> Task objective: Return all lines from the listing below in which "label" appears.

- - - -

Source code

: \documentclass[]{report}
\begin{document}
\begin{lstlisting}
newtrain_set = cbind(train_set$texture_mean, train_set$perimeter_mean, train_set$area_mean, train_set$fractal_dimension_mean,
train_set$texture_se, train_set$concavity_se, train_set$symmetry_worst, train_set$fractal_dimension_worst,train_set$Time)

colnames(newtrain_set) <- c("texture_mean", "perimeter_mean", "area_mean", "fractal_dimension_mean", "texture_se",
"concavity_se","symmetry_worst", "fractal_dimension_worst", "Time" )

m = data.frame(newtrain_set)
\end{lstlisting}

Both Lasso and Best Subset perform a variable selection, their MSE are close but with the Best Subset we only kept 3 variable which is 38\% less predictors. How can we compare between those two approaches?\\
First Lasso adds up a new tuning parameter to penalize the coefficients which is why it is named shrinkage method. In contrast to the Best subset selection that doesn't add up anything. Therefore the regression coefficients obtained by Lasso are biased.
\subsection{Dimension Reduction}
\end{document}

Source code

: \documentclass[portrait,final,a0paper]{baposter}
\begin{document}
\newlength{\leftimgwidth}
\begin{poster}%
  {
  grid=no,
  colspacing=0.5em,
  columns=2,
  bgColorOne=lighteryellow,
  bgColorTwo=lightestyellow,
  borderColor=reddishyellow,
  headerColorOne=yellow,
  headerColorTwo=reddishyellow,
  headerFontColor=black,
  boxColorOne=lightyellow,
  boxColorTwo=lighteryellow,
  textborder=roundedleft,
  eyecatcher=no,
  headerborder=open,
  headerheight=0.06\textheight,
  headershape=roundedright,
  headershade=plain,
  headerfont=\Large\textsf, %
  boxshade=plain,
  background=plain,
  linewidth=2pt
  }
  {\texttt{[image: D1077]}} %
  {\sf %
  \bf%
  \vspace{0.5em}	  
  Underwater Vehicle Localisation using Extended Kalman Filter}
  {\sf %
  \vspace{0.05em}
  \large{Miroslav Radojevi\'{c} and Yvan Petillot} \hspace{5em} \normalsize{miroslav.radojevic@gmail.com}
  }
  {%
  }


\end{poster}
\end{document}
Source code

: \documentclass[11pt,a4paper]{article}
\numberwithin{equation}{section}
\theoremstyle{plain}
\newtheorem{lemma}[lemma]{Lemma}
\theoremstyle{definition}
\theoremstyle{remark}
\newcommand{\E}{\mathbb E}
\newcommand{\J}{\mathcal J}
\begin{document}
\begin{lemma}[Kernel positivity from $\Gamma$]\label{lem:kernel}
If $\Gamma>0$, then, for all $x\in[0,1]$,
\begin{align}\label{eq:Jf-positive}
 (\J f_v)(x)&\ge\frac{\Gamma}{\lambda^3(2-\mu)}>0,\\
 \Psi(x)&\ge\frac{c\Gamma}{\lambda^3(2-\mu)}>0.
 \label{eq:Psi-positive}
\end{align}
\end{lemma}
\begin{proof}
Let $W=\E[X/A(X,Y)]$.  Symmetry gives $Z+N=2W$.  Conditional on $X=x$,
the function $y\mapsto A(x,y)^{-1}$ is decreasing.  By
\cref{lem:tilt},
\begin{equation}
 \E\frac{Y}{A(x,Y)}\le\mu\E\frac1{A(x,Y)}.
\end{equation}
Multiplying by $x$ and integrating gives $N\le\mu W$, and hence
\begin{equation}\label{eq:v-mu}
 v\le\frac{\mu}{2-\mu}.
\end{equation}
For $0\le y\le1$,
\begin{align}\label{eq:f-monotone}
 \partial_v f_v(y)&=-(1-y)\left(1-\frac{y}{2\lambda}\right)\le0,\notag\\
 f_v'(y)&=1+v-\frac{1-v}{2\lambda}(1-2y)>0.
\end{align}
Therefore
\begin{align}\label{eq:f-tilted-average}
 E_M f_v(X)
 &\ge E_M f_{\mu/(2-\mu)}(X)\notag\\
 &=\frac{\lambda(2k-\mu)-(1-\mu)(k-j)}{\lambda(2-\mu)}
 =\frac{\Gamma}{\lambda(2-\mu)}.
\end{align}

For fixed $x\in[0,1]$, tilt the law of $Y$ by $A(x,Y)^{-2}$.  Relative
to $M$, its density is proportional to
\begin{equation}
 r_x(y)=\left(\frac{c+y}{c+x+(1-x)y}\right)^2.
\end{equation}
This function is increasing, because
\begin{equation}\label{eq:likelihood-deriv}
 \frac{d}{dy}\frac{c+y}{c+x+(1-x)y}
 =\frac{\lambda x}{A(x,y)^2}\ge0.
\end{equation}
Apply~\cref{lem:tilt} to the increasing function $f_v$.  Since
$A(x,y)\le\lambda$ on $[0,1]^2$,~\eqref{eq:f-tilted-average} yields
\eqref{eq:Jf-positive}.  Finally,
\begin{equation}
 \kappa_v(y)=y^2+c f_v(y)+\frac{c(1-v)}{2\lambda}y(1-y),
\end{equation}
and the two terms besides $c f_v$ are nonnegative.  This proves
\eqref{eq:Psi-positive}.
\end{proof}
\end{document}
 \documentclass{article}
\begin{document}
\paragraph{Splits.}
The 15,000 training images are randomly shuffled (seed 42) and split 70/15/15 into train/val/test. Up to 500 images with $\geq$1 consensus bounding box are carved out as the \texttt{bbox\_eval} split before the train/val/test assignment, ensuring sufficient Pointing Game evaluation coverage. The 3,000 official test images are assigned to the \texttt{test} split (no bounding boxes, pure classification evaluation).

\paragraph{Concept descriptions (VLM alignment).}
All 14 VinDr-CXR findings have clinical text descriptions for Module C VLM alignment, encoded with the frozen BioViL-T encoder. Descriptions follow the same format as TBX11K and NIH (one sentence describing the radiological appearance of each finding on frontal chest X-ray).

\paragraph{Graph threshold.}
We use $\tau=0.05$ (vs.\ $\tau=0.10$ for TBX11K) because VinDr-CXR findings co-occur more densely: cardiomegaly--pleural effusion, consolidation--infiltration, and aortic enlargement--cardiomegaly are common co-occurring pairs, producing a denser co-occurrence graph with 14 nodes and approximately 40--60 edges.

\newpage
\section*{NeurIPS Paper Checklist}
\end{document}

- - - -

> Answer area:
\begin{lemma}[Kernel positivity from $\Gamma$]\label{lem:kernel}
\begin{align}\label{eq:Jf-positive}
 \label{eq:Psi-positive}
\begin{equation}\label{eq:v-mu}
\begin{align}\label{eq:f-monotone}
\begin{align}\label{eq:f-tilted-average}
\begin{equation}\label{eq:likelihood-deriv}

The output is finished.